— Your task —
Where the string "dingtalk" appears in a line of the data, show that line.

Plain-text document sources
━━━━━━━━
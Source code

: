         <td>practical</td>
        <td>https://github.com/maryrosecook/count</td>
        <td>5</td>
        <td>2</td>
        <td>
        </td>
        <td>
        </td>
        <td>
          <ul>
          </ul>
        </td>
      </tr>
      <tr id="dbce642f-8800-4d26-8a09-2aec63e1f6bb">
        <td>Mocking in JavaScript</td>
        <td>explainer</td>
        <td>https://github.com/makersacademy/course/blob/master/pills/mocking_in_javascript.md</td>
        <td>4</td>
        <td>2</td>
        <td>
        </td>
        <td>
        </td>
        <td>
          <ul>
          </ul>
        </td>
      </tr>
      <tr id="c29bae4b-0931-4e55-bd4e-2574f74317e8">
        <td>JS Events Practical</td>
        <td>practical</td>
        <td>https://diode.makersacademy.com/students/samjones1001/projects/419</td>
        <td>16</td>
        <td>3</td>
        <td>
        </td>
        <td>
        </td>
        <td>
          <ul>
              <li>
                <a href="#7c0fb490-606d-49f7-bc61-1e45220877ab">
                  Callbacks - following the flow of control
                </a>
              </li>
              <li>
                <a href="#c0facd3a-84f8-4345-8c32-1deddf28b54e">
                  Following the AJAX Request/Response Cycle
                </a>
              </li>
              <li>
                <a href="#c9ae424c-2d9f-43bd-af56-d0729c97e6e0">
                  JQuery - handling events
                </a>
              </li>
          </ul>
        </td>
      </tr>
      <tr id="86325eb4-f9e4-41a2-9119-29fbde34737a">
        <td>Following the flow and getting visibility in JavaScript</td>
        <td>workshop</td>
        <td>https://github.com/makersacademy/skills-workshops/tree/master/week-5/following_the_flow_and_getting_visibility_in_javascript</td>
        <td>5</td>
━━━━━━━━
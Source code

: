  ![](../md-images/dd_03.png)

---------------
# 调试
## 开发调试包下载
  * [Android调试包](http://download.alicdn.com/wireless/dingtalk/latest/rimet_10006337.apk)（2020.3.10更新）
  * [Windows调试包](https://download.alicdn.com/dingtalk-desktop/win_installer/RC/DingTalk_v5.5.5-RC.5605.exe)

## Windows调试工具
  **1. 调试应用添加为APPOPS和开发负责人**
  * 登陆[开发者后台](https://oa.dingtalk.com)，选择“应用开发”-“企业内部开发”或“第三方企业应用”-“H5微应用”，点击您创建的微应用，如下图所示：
━━━━━━━━
— Exercise answer —
  * [Android调试包](http://download.alicdn.com/wireless/dingtalk/latest/rimet_10006337.apk)（2020.3.10更新）
  * [Windows调试包](https://download.alicdn.com/dingtalk-desktop/win_installer/RC/DingTalk_v5.5.5-RC.5605.exe)
  * 登陆[开发者后台](https://oa.dingtalk.com)，选择“应用开发”-“企业内部开发”或“第三方企业应用”-“H5微应用”，点击您创建的微应用，如下图所示：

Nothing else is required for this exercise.